**DIRECTIONS FOR THIS TASK**
Please give back only the lines below from the one containing "- It comes with a photo editor." to the one containing "- Economical and affordable.", each repeated word for word, both ends included.
------------------------------------------------
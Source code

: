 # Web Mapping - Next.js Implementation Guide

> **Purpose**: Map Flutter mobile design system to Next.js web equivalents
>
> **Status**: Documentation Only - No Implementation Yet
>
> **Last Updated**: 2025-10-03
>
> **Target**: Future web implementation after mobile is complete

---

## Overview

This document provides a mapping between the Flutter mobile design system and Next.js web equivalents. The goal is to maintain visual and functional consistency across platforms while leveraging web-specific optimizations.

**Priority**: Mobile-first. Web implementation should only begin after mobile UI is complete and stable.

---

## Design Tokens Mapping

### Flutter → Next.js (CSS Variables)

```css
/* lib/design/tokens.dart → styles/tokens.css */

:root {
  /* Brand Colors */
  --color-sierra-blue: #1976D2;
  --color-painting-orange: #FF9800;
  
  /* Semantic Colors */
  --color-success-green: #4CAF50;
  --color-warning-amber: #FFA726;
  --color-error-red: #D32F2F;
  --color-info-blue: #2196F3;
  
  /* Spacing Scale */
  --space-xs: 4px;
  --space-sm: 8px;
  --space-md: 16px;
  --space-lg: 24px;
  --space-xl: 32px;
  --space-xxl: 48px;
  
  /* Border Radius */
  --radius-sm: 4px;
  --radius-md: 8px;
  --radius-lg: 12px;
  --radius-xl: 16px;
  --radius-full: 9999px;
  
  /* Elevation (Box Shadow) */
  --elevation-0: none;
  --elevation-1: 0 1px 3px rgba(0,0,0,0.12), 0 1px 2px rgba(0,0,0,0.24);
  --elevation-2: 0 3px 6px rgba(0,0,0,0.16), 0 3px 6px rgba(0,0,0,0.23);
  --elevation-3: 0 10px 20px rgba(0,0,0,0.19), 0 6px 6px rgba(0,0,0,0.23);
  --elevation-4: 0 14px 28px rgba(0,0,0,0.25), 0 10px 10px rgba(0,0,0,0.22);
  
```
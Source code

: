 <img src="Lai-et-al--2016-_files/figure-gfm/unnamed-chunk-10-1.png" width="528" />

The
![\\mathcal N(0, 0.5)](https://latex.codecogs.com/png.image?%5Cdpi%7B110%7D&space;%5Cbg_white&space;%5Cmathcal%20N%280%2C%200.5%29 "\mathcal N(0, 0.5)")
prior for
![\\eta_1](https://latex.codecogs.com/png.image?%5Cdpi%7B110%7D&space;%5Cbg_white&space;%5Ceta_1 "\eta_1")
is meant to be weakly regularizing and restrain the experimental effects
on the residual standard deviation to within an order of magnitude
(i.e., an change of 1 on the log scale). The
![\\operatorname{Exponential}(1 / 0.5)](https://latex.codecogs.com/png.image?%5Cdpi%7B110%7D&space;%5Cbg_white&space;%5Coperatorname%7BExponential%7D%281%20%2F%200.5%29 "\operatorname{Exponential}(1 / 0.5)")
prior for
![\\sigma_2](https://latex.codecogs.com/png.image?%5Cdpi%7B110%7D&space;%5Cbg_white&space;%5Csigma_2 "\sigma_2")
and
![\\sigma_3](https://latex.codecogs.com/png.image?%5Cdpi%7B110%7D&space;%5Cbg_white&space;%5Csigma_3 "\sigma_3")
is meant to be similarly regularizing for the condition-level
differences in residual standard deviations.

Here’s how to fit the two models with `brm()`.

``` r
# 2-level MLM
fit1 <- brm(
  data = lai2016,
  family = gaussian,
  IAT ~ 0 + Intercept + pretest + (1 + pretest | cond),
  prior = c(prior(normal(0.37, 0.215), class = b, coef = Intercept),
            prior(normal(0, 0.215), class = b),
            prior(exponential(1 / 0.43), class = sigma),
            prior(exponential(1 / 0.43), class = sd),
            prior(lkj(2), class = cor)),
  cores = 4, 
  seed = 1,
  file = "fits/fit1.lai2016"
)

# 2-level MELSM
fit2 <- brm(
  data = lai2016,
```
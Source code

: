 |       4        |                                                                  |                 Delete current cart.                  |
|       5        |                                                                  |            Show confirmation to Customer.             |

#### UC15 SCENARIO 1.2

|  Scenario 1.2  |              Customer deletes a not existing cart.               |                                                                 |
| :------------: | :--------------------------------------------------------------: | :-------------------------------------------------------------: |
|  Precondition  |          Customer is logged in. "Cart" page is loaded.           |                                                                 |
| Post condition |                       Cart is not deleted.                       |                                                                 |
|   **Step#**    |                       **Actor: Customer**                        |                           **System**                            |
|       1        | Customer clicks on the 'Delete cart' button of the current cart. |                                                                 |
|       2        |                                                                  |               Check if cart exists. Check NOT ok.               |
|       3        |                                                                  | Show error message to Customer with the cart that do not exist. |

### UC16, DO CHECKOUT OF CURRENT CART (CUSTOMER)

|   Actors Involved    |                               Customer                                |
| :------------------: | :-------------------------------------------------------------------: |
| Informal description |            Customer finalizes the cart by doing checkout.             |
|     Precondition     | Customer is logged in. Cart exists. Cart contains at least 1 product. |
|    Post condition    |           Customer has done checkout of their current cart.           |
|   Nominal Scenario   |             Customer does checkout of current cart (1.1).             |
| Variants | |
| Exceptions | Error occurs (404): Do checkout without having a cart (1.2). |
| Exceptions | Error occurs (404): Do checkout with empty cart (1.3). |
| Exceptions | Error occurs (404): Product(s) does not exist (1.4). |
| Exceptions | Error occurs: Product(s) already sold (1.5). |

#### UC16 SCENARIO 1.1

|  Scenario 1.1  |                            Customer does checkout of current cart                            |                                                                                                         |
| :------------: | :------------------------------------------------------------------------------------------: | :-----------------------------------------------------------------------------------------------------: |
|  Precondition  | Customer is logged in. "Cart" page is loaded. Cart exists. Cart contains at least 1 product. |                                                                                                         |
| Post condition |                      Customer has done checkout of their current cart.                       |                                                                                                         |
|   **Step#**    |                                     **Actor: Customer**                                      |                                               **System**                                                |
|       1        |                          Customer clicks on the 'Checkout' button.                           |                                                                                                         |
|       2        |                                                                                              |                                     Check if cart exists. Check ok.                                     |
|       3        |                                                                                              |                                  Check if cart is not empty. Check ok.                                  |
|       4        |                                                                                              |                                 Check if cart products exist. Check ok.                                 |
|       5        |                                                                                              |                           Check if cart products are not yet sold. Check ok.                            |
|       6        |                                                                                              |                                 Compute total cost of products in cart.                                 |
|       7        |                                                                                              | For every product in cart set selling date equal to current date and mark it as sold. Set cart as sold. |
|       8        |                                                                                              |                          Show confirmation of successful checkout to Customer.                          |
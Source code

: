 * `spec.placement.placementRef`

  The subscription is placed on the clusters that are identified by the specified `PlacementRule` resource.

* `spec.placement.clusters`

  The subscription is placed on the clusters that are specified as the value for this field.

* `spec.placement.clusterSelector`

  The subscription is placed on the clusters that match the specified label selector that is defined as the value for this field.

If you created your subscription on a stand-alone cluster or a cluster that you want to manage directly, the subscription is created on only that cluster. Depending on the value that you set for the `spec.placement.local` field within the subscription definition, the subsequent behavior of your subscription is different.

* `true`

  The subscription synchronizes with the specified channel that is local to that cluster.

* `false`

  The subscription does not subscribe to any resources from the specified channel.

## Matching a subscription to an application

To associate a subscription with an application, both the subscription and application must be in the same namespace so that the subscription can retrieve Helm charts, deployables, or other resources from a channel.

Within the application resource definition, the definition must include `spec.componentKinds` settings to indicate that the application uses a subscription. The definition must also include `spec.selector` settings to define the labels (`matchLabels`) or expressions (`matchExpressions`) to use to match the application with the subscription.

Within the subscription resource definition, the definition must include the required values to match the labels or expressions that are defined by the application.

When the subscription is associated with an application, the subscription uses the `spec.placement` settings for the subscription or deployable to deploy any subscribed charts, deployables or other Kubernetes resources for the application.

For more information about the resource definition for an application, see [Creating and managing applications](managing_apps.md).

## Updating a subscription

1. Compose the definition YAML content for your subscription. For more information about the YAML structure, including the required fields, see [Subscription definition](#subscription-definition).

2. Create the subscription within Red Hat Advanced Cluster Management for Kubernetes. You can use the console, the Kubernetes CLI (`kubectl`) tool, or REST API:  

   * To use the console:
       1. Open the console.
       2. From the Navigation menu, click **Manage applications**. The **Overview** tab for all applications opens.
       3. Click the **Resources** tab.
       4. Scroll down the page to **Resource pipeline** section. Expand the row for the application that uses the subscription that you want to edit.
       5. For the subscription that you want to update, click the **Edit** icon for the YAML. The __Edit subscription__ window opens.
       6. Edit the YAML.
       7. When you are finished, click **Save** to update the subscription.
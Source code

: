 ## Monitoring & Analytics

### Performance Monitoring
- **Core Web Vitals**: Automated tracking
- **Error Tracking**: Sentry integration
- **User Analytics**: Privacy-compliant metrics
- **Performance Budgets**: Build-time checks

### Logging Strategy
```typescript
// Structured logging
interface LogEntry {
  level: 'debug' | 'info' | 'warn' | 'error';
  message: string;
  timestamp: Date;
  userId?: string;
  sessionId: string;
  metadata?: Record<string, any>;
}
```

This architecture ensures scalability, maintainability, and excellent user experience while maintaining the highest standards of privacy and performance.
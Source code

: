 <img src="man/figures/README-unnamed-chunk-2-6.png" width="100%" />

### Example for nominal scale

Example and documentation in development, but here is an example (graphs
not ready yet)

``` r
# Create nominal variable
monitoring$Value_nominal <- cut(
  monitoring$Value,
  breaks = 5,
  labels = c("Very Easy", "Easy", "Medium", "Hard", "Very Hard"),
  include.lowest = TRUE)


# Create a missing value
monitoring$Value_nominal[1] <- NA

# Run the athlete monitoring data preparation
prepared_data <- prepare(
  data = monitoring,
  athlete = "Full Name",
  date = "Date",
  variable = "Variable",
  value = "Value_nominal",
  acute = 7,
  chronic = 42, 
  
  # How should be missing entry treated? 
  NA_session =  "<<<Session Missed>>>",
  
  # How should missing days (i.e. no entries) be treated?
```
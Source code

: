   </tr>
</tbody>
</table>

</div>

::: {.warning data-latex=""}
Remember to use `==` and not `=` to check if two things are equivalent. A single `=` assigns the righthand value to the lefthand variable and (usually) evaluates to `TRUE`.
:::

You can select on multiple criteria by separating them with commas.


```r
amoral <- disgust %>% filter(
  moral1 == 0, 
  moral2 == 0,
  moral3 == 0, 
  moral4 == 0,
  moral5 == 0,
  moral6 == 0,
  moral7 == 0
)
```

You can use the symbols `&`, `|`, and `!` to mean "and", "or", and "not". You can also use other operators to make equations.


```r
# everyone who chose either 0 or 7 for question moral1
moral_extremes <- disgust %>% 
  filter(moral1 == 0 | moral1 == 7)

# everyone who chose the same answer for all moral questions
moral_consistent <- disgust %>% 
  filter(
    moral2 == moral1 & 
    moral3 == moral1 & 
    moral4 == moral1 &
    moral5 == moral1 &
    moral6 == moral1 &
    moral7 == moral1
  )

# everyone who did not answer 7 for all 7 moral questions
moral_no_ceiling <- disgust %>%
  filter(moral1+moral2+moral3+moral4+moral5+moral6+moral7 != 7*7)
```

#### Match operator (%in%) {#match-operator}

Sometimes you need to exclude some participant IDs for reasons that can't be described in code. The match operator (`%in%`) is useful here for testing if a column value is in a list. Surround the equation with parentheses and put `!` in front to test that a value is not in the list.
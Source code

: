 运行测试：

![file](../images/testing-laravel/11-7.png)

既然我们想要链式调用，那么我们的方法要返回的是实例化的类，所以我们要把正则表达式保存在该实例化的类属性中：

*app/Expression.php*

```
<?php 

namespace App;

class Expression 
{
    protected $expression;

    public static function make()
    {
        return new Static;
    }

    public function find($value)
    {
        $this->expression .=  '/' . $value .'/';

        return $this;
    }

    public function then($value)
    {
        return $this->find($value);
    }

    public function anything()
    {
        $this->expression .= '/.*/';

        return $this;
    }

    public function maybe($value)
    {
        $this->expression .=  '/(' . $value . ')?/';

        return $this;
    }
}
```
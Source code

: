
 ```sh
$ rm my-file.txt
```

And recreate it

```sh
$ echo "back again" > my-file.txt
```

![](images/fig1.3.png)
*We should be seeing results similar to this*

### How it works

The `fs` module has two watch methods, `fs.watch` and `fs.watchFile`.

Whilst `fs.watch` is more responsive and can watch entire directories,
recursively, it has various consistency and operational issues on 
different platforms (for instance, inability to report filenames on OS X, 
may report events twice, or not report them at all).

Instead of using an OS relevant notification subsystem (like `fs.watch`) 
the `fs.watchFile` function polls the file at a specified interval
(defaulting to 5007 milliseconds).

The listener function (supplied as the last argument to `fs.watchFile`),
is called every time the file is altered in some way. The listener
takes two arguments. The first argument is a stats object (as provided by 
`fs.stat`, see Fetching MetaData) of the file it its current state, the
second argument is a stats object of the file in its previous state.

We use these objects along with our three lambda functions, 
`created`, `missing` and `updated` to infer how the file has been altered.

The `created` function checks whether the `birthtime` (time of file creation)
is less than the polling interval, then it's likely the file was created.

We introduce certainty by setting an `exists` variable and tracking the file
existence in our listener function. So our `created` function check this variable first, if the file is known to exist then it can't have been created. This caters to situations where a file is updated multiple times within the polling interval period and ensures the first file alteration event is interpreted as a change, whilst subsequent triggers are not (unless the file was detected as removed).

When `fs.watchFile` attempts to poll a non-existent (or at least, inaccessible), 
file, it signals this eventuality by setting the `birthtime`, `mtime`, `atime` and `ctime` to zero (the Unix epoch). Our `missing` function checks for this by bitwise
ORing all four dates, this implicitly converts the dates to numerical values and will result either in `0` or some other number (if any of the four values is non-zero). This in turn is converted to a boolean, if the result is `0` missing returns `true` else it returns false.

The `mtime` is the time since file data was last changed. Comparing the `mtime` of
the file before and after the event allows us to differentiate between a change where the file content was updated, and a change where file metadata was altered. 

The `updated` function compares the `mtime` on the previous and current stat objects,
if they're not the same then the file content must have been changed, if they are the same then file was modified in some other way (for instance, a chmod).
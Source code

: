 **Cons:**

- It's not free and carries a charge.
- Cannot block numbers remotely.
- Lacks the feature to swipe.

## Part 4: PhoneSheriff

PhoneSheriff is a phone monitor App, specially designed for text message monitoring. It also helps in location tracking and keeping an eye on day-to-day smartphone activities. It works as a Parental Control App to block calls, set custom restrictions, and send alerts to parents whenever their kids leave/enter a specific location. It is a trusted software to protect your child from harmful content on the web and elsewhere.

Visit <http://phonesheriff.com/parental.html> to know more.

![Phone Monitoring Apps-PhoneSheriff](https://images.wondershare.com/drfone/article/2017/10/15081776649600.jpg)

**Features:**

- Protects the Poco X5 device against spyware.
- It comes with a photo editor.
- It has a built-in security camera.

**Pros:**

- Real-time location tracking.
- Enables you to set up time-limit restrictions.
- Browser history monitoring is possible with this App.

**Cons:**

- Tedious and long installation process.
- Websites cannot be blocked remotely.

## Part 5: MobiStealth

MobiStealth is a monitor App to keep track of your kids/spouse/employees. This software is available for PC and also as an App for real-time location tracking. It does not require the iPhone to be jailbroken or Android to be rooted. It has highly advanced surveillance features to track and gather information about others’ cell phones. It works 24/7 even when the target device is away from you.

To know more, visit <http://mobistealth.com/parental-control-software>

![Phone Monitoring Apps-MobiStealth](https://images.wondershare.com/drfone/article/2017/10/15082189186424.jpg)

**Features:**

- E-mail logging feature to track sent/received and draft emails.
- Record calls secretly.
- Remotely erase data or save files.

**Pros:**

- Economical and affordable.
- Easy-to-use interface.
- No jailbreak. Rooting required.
------------------------------------------------
**YOUR RESPONSE**
- It comes with a photo editor.
- It has a built-in security camera.

**Pros:**

- Real-time location tracking.
- Enables you to set up time-limit restrictions.
- Browser history monitoring is possible with this App.

**Cons:**

- Tedious and long installation process.
- Websites cannot be blocked remotely.

## Part 5: MobiStealth

MobiStealth is a monitor App to keep track of your kids/spouse/employees. This software is available for PC and also as an App for real-time location tracking. It does not require the iPhone to be jailbroken or Android to be rooted. It has highly advanced surveillance features to track and gather information about others’ cell phones. It works 24/7 even when the target device is away from you.

To know more, visit <http://mobistealth.com/parental-control-software>

![Phone Monitoring Apps-MobiStealth](https://images.wondershare.com/drfone/article/2017/10/15082189186424.jpg)

**Features:**

- E-mail logging feature to track sent/received and draft emails.
- Record calls secretly.
- Remotely erase data or save files.

**Pros:**

- Economical and affordable.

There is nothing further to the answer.